# Ron-are you avoiding us?



## douga (Dec 1, 2008)

I have sent several emails to Ron at Fairfields concerning the sale of my Sudwala weeks and have not received an answer and posted on Tug with others requesting information and never get an answer 

BUT
yesterday I get a big email with all the fantastic bargains he has for new timeshare weeks etc etc

guess it is better to sell than to give us our money. I have always had great dealings with Ron and always considered him "one of the best" but this is getting very frustrating and I, for one, am beginning to lose faith.

Anyone out there had any success in contacting Ron?
Doug


----------



## Sponge (Dec 1, 2008)

Was solid when TUG member's did the group buy!! Now i wouldn't buy a glass of water from him if I was in the desert dying of thirst !!!


----------



## ron1 (Dec 3, 2008)

*Contact Details*

Dear Doug

I haven't received any e-mails from you for some time.

My e-mail addresses are:

ron@fairfields.co.za
info@fairfields.co.za

You can also try marinar@fairfields.co.za


I am sure one of them MUST reach me.

Take care

Ron


----------



## ron1 (Dec 3, 2008)

*TYPO*

Oops! Sorry, there is a typo in my e-mail address. It is

ron@fairfields.co.za

Ron


----------



## longnoury (Dec 3, 2008)

*Wheres Ron and our money?*

Ron: 
Any explaination as to whats going on. Several members are looking for their cash from transactions in the past year. Still time to save your reputation.


----------



## xnavyss (Dec 14, 2008)

A few weeks ago, I was finally paid by Ron for a sale that I signed the papers on and he received about 14 months ago.

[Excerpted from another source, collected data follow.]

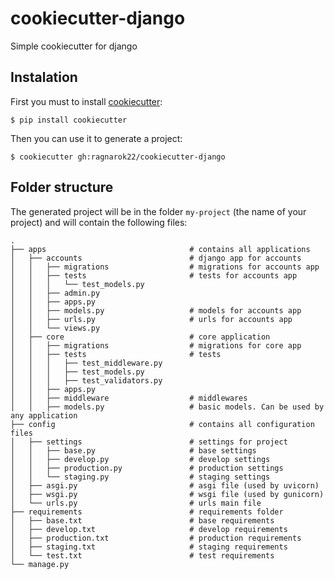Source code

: # cookiecutter-django
Simple cookiecutter for django

## Instalation
First you must to install [cookiecutter](https://cookiecutter.readthedocs.io/en/stable/installation.html):

    $ pip install cookiecutter

Then you can use it to generate a project:

    $ cookiecutter gh:ragnarok22/cookiecutter-django

## Folder structure
The generated project will be in the folder `my-project` (the name of your project) and will contain the following files:

    .
    ├── apps                                # contains all applications
    │   ├── accounts                        # django app for accounts
    │   │   ├── migrations                  # migrations for accounts app
    │   │   ├── tests                       # tests for accounts app
    │   │   │   └── test_models.py
    │   │   ├── admin.py
    │   │   ├── apps.py
    │   │   ├── models.py                   # models for accounts app
    │   │   ├── urls.py                     # urls for accounts app
    │   │   └── views.py
    │   ├── core                            # core application
    │   │   ├── migrations                  # migrations for core app
    │   │   ├── tests                       # tests
    │   │   │   ├── test_middleware.py
    │   │   │   ├── test_models.py
    │   │   │   ├── test_validators.py
    │   │   ├── apps.py
    │   │   ├── middleware                  # middlewares
    │   │   ├── models.py                   # basic models. Can be used by any application
    ├── config                              # contains all configuration files
    │   ├── settings                        # settings for project
    │   │   ├── base.py                     # base settings
    │   │   ├── develop.py                  # develop settings
    │   │   ├── production.py               # production settings
    │   │   └── staging.py                  # staging settings
    │   ├── asgi.py                         # asgi file (used by uvicorn)
    │   ├── wsgi.py                         # wsgi file (used by gunicorn)
    │   └── urls.py                         # urls main file
    ├── requirements                        # requirements folder
    │   ├── base.txt                        # base requirements
    │   ├── develop.txt                     # develop requirements
    │   ├── production.txt                  # production requirements
    │   ├── staging.txt                     # staging requirements
    │   └── test.txt                        # test requirements
    └── manage.py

Also in this sale, he was to purchase a spacebanked week.  He later backed out on his word to buy the spacebanked week.


----------



## douga (Dec 15, 2008)

Hi Ron
I just sent you two emails to the addresses you posted above. Glad to see you are still reading TUG and hopefully you get the emails. 

We would all like an update on our Sudwala weeks that you sold for us.

Thanks
doug


----------



## carl2591 (Mar 11, 2009)

I got a lengthy message from ron and he said was OK to post on TUG.

<<<<<<<<<<<<<<<<<<<<<<<<<<<<<<>>>>>>>>>>>>>>>>>>>>>>>>>>>>>
message date march 10,09 
Dear Carl


Thank you for your good wishes - very much appreciated.


Let me know if you want to sell your units and I will see what I can do.


For the past 8 months I have been going through the wars, so to speak.
Firstly, I am 71 years old and the healing process has really slowed down.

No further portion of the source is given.